# [PROBLEM STATEMENT]
Going through the data below, please show each line containing the string "number".

# [DATASET EXTRACT]
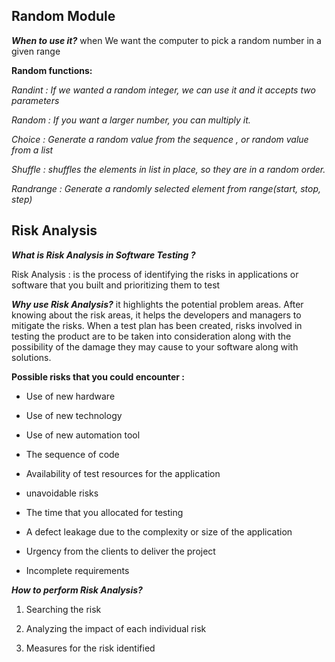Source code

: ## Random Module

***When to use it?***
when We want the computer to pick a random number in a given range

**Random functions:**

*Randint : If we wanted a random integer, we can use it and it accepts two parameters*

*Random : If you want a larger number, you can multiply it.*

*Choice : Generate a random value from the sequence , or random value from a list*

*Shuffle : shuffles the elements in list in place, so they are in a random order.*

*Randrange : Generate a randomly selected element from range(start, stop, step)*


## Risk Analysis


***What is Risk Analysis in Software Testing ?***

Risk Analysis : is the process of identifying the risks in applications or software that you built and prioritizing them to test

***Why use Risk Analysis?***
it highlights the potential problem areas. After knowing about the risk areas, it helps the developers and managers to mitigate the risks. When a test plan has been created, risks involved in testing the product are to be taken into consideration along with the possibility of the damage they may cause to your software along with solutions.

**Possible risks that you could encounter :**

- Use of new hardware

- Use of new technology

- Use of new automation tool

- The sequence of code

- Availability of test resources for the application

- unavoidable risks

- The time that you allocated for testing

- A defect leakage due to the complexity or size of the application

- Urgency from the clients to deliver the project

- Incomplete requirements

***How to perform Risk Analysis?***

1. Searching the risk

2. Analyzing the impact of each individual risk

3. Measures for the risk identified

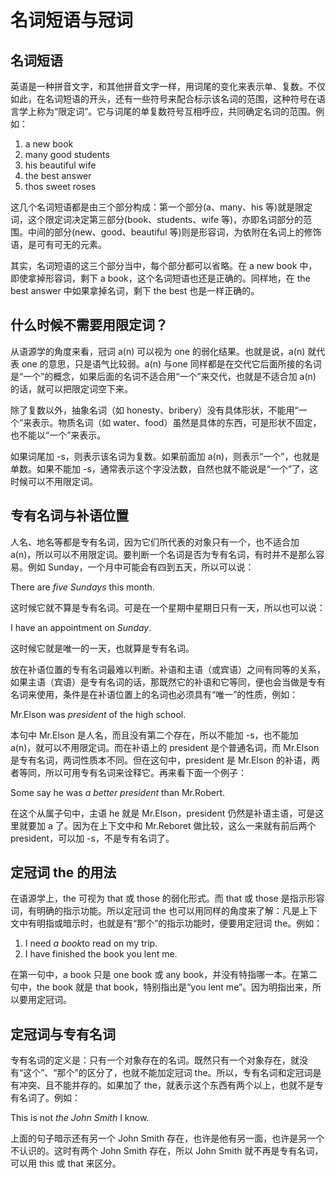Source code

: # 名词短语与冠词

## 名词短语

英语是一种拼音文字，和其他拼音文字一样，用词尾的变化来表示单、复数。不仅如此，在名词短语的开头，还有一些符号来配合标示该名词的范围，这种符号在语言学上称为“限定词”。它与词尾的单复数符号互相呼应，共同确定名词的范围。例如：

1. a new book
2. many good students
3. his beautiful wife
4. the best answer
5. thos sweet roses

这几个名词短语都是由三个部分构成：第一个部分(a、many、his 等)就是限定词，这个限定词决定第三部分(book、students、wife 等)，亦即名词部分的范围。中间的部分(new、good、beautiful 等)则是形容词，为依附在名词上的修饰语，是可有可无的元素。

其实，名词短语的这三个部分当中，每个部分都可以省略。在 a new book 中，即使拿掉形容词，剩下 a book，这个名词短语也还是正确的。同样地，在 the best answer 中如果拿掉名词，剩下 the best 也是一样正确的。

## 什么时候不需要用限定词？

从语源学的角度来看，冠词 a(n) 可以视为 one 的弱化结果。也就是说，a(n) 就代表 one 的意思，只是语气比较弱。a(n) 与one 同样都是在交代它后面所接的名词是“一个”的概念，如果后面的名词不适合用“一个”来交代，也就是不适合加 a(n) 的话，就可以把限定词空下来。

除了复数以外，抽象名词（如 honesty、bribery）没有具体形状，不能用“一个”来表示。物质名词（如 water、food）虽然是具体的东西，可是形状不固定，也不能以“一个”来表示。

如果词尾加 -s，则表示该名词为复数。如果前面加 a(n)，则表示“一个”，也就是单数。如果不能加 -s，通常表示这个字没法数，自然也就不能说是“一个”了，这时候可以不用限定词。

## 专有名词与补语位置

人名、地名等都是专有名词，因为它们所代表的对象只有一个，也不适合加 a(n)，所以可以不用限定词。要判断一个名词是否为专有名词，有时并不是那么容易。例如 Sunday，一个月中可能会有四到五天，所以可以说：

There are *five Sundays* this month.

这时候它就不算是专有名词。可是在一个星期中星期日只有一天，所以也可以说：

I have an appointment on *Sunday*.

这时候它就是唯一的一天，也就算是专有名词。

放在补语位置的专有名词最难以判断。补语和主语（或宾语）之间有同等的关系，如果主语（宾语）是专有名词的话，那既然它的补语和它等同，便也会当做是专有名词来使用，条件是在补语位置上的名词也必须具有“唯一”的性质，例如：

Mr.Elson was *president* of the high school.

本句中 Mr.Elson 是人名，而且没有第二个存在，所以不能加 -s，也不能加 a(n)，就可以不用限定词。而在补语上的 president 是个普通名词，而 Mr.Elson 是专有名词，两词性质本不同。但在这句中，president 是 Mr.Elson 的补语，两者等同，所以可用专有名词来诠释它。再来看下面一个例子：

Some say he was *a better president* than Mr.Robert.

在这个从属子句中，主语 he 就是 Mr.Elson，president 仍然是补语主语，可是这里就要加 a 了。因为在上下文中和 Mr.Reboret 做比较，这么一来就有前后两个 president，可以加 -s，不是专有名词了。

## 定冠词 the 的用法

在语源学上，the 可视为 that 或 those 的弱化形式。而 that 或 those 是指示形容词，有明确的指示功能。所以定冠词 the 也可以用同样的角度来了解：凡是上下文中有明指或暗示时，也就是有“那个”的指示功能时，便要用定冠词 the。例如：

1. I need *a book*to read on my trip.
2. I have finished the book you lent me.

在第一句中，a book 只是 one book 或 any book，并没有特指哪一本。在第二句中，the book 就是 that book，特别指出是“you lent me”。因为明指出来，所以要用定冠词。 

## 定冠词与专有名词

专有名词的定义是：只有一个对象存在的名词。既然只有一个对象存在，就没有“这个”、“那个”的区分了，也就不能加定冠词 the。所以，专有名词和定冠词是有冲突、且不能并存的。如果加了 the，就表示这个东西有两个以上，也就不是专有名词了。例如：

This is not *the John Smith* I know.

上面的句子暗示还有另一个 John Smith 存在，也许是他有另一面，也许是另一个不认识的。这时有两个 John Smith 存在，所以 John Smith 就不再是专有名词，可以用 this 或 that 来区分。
==
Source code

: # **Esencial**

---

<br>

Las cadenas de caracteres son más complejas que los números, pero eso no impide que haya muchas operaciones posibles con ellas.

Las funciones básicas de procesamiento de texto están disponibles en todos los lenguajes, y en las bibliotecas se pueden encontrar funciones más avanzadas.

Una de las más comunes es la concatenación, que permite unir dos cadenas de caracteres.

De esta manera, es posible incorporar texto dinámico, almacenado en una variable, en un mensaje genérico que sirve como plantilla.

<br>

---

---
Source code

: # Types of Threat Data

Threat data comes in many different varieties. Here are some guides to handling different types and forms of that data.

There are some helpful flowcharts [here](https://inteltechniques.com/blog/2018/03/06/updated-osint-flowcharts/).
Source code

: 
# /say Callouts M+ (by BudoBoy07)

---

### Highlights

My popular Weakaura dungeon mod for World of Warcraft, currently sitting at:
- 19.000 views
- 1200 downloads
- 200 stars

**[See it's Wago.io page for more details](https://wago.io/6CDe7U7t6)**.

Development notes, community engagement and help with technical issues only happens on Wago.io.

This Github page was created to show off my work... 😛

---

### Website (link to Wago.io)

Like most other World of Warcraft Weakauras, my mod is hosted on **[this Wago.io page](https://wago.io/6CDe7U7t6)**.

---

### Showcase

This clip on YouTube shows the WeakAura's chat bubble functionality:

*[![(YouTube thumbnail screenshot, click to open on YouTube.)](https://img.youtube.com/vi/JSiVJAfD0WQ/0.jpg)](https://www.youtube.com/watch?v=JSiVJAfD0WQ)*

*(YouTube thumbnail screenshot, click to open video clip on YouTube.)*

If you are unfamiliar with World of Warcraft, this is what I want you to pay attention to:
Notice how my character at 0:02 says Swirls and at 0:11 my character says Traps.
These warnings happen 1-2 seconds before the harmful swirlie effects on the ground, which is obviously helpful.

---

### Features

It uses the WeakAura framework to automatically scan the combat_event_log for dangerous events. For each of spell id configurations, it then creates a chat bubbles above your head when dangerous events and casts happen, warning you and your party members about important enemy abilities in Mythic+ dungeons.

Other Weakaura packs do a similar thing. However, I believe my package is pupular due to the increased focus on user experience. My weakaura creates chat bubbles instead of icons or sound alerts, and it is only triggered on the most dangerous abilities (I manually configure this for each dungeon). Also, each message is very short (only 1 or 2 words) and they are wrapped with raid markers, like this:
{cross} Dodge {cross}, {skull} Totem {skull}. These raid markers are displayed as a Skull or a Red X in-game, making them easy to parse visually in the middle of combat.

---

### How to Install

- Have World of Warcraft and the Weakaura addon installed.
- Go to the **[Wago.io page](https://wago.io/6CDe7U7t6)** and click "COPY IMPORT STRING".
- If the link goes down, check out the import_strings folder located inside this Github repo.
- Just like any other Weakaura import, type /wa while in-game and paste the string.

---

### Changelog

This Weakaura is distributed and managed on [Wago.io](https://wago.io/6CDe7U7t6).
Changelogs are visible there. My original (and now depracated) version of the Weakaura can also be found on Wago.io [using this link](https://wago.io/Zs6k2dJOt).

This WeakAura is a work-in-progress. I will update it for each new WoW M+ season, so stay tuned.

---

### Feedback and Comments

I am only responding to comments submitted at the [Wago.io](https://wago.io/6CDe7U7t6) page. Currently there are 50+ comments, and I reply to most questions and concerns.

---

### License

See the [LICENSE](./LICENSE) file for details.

# [REPLY]
when We want the computer to pick a random number in a given range
*Random : If you want a larger number, you can multiply it.*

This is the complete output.